English writer Nicholas Evans, the author of the bestselling The Horse Whisperer, has died at 72 after suffering a heart attack, his agency announced on Monday.
A statement released this Monday noted that Evans was also known for his work as a journalist and television writer. He died suddenly from heart failure the previous Tuesday.
Born in Bromsgrove, Worcestershire, England, Evans rose to fame in 1995 with his novel The Horse Whisperer, a work that topped the sales charts in both the United States and the United Kingdom.
The success of this book led American actor Robert Redford to direct a 1998 film adaptation of the same name, featuring Kristin Scott Thomas, Scarlett Johansson and Sam Neill in key roles.
That novel was followed by Land of the Wolves in 1998, Through the Fire in 1999, When the Abyss Parted in 2005, and The Man Who Wanted to Be Brave in 2010.
Evans began his professional career as a newspaper reporter in the late 1970s for the Evening Chronicle in Newcastle upon Tyne, a path that later expanded into television work.
In this arena he focused on American politics and foreign relations, a specialization that led him to cover the war in Lebanon before turning to fiction with The Horse Whisperer.
His experiences in Beirut and in international politics informed his later work The Man Who Wants to Be Brave, as Evans discussed in a 2011 interview with Efe, exploring family secrets and the human cost of war.
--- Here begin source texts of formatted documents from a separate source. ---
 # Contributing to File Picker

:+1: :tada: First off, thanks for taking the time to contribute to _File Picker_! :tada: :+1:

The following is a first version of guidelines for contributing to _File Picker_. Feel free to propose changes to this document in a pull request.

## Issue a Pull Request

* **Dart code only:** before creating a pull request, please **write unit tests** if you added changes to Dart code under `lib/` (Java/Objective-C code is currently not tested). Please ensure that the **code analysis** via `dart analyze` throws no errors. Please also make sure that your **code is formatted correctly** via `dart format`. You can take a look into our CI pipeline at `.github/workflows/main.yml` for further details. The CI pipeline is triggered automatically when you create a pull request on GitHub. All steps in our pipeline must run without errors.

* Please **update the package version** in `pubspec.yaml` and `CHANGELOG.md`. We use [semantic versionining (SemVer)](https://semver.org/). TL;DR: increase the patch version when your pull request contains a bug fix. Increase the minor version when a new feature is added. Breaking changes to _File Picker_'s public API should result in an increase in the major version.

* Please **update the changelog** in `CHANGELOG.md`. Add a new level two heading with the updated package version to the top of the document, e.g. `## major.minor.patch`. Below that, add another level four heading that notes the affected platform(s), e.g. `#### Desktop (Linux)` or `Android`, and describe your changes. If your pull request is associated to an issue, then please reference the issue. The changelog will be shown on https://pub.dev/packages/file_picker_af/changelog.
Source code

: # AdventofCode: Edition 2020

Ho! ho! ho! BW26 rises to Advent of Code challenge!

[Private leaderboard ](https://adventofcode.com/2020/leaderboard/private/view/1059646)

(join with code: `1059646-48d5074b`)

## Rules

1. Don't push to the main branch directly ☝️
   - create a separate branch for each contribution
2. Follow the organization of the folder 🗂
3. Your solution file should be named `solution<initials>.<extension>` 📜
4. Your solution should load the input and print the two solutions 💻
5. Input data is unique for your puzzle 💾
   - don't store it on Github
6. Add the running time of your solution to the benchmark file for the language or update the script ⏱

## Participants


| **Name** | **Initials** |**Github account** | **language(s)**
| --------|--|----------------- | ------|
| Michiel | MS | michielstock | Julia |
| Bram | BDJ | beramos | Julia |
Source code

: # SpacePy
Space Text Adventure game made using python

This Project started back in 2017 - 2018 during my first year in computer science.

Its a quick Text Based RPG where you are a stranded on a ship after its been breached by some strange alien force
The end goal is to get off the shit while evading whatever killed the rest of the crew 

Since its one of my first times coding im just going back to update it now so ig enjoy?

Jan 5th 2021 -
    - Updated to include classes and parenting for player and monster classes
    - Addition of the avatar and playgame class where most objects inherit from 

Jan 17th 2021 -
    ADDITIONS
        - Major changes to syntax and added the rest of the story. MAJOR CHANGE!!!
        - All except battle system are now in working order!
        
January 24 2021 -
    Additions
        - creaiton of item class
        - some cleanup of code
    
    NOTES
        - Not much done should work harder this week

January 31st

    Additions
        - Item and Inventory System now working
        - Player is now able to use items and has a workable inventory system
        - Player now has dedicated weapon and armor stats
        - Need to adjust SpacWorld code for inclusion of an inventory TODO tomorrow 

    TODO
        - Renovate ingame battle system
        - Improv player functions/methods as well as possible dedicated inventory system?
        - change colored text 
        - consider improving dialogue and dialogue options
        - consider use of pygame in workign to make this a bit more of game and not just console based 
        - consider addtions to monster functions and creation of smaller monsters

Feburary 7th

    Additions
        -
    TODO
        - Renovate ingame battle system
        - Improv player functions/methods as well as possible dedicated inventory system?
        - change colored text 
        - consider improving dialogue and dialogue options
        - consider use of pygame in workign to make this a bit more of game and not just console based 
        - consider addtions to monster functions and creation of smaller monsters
It took Evans several years to finish this book after a turbulent episode in 2008 when he and his singer‑songwriter wife Charlotte Gordon Cumming, along with his brother‑in‑law Alastair, encountered a dangerous situation at a cottage in Scotland involving poisonous mushrooms.
The author described the incident and the effects of the mushrooms the following morning, noting the illness that followed and the subsequent medical attention required to recover his health.
Evans and his wife later faced further health challenges, culminating in a kidney transplant in 2011 that helped restore his quality of life and allowed him to continue writing and contributing to public discourse on politics, culture, and human resilience.